New book throws life buoy to managers and business owners.
In the social business space, it’s easy to get started tweeting, blogging and sharing on Facebook. It’s just as easy to under estimate the risk to your personal and business brand by taking a less than thoughtful and strategic approach to how you use social media as a channel to further business relationships.
As an individual business owner, you have as much at stake as any public company since your brand is everything. That is why it’s important to pay attention to the risks that are inherent with third party networking sites as you build a social media strategy for your company.
I have been looking for a book that breaks down the legal issues around social media into a clear and concise guide. Robert McHale and Eric Garulay have provided such a book, Navigating Social Media Legal Risks: Safeguarding Your Business, which I received free copies of as part of my volunteer effort to contribute to the social ecosystem of Social Media Club (Disclosure). As past president of Social Media Club of Madison (Wisconsin), I had participated in several of the last chat sessions with authors Chris Barger and Lee Odden. I am happy to give back with this review.
What I liked
For me, the structure of the book took potentially complicated situations, such as social media gamification in the form of sweepstakes and contests, and broke it down to a description, legal insights, applicable laws and solid case examples to illustrate each point.
While the book is not a quick read (this is not summer vacation fodder), it does make for some interesting business travel reading as I read most of the book while travel on an airplane. Each chapter is self-contained and allows you to jump into sections of interest and visit other topics later.
Chapter 11 was one of the sections I spent the most time on as it covered guidelines for developing social media policies and governance models. I think the days of creating simple policies like Zappos are gone for many of us. Public corporations are too risk adverse to allow guidance in the social space in that fashion.
What I wish had been included
I think the authors provide some very key dos and don’ts in the governance section with nuances that reminded the reader of protections for the employee not just the employer. One thing they didn’t cover was info that might be very important for publically traded companies, such as guidelines for (not) sharing public blog post from analysts or interviews by others of these statements.
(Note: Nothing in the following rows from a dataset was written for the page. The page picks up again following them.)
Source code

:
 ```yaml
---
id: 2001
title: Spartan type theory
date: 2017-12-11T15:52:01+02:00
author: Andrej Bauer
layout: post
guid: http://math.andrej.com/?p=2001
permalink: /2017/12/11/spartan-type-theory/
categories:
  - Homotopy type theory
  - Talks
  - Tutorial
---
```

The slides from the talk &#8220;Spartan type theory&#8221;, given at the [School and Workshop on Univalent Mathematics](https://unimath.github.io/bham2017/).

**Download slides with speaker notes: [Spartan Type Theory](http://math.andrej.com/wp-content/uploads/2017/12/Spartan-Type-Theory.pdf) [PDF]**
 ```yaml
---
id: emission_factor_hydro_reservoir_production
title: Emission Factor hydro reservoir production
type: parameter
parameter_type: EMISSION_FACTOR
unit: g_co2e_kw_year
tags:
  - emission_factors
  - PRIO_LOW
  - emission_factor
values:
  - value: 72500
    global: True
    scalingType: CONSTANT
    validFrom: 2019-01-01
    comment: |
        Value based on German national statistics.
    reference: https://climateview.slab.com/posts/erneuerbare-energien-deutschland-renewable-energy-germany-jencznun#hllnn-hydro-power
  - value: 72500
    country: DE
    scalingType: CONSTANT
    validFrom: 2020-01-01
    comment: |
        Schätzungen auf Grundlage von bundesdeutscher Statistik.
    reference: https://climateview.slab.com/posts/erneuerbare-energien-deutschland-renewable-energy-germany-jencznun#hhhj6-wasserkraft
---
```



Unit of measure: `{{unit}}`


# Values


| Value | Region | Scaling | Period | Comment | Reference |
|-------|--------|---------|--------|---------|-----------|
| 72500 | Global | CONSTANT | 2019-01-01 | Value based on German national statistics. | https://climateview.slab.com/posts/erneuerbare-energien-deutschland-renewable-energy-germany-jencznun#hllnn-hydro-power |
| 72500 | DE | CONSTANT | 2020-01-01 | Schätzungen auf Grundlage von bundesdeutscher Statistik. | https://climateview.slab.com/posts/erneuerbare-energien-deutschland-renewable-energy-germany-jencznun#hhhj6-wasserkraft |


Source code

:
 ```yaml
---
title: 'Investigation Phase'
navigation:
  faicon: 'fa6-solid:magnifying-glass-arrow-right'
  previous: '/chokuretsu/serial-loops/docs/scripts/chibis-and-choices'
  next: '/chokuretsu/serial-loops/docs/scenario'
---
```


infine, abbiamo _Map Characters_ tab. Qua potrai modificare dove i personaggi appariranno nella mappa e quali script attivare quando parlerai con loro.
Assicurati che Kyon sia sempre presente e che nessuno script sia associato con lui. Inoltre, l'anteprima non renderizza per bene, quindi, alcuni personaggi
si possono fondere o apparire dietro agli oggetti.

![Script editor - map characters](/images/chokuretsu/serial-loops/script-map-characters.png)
I think this is the right book to add to my resource list for social media practitioners, social media professionals at all levels, business owners, executives, human resource and talent acquisition staff, and managers of employees. I plan to pass on the books to business associates who are corporate counsel and involved in employment law at their respective Enterprise companies. Since both do training and speaking on the issues covered in this book, I am interested to hear their opinion also.